Re: hbase master heap space

Posted by Billy <sa...@pearsonwholesale.com>.
I tested it with out scanners and just inserting data casue the memory 
useage to rise and never recover from what I seen.

I submitted a job that download web pages striped out the data needed and 
inserted it in to the table via php to REST. i used a trext file for the 
input so no reads to the table. table splits where never more then 15 so 
cached meta if any should not be the problem.

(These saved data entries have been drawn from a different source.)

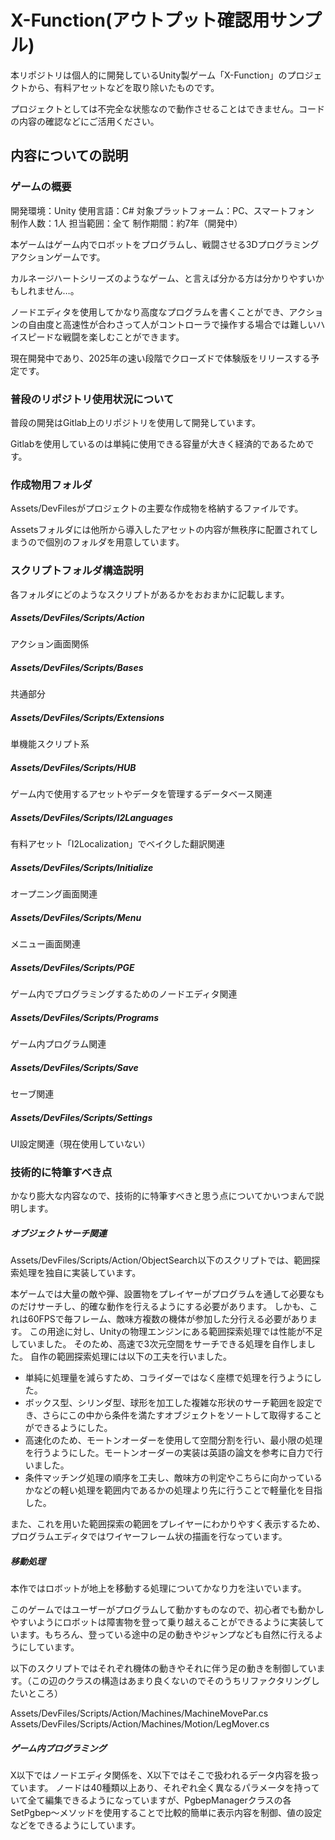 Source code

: # X-Function(アウトプット確認用サンプル)

本リポジトリは個人的に開発しているUnity製ゲーム「X-Function」のプロジェクトから、有料アセットなどを取り除いたものです。

プロジェクトとしては不完全な状態なので動作させることはできません。コードの内容の確認などにご活用ください。

## 内容についての説明

### ゲームの概要

開発環境：Unity
使用言語：C#
対象プラットフォーム：PC、スマートフォン
制作人数：1人
担当範囲：全て
制作期間：約7年（開発中）

本ゲームはゲーム内でロボットをプログラムし、戦闘させる3Dプログラミングアクションゲームです。

カルネージハートシリーズのようなゲーム、と言えば分かる方は分かりやすいかもしれません…。

ノードエディタを使用してかなり高度なプログラムを書くことができ、アクションの自由度と高速性が合わさって人がコントローラで操作する場合では難しいハイスピードな戦闘を楽しむことができます。

現在開発中であり、2025年の速い段階でクローズドで体験版をリリースする予定です。

### 普段のリポジトリ使用状況について

普段の開発はGitlab上のリポジトリを使用して開発しています。

Gitlabを使用しているのは単純に使用できる容量が大きく経済的であるためです。

### 作成物用フォルダ

Assets/DevFilesがプロジェクトの主要な作成物を格納するファイルです。

Assetsフォルダには他所から導入したアセットの内容が無秩序に配置されてしまうので個別のフォルダを用意しています。

### スクリプトフォルダ構造説明

各フォルダにどのようなスクリプトがあるかをおおまかに記載します。

##### Assets/DevFiles/Scripts/Action

アクション画面関係

##### Assets/DevFiles/Scripts/Bases

共通部分

##### Assets/DevFiles/Scripts/Extensions

単機能スクリプト系

##### Assets/DevFiles/Scripts/HUB

ゲーム内で使用するアセットやデータを管理するデータベース関連

##### Assets/DevFiles/Scripts/I2Languages

有料アセット「I2Localization」でベイクした翻訳関連

##### Assets/DevFiles/Scripts/Initialize

オープニング画面関連

##### Assets/DevFiles/Scripts/Menu

メニュー画面関連

##### Assets/DevFiles/Scripts/PGE

ゲーム内でプログラミングするためのノードエディタ関連

##### Assets/DevFiles/Scripts/Programs

ゲーム内プログラム関連

##### Assets/DevFiles/Scripts/Save

セーブ関連

##### Assets/DevFiles/Scripts/Settings

UI設定関連（現在使用していない）

### 技術的に特筆すべき点

かなり膨大な内容なので、技術的に特筆すべきと思う点についてかいつまんで説明します。

##### オブジェクトサーチ関連

Assets/DevFiles/Scripts/Action/ObjectSearch以下のスクリプトでは、範囲探索処理を独自に実装しています。

本ゲームでは大量の敵や弾、設置物をプレイヤーがプログラムを通して必要なものだけサーチし、的確な動作を行えるようにする必要があります。
しかも、これは60FPSで毎フレーム、敵味方複数の機体が参加した分行える必要があります。
この用途に対し、Unityの物理エンジンにある範囲探索処理では性能が不足していました。
そのため、高速で3次元空間をサーチできる処理を自作しました。
自作の範囲探索処理には以下の工夫を行いました。

- 単純に処理量を減らすため、コライダーではなく座標で処理を行うようにした。
- ボックス型、シリンダ型、球形を加工した複雑な形状のサーチ範囲を設定でき、さらにこの中から条件を満たすオブジェクトをソートして取得することができるようにした。
- 高速化のため、モートンオーダーを使用して空間分割を行い、最小限の処理を行うようにした。モートンオーダーの実装は英語の論文を参考に自力で行いました。
- 条件マッチング処理の順序を工夫し、敵味方の判定やこちらに向かっているかなどの軽い処理を範囲内であるかの処理より先に行うことで軽量化を目指した。

また、これを用いた範囲探索の範囲をプレイヤーにわかりやすく表示するため、プログラムエディタではワイヤーフレーム状の描画を行なっています。

##### 移動処理

本作ではロボットが地上を移動する処理についてかなり力を注いでいます。

このゲームではユーザーがプログラムして動かすものなので、初心者でも動かしやすいようにロボットは障害物を登って乗り越えることができるように実装しています。もちろん、登っている途中の足の動きやジャンプなども自然に行えるようにしています。

以下のスクリプトではそれぞれ機体の動きやそれに伴う足の動きを制御しています。（この辺のクラスの構造はあまり良くないのでそのうちリファクタリングしたいところ）

Assets/DevFiles/Scripts/Action/Machines/MachineMovePar.cs
Assets/DevFiles/Scripts/Action/Machines/Motion/LegMover.cs

##### ゲーム内プログラミング

X以下ではノードエディタ関係を、X以下ではそこで扱われるデータ内容を扱っています。
ノードは40種類以上あり、それぞれ全く異なるパラメータを持っていて全て編集できるようになっていますが、PgbepManagerクラスの各SetPgbep〜メソッドを使用することで比較的簡単に表示内容を制御、値の設定などをできるようにしています。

a copy of the insert php function code I use to insert data is below

But basicly I open a socket connection to the REST interface
send send this:

fputs( $fp, "PUT /api/".$table."/row/".$row."/ HTTP/1.1\r\n");
fputs( $fp, "Host: ".$master_ip."\r\n");
fputs( $fp, "Content-type: text/xml\r\n" );
fputs( $fp, "Content-length: ".strlen($xml)."\r\n");
fputs( $fp, "Connection: close\r\n\r\n");
fputs( $fp, $xml."\r\n\r\n");

Then get the returning data from the socket and close the connection.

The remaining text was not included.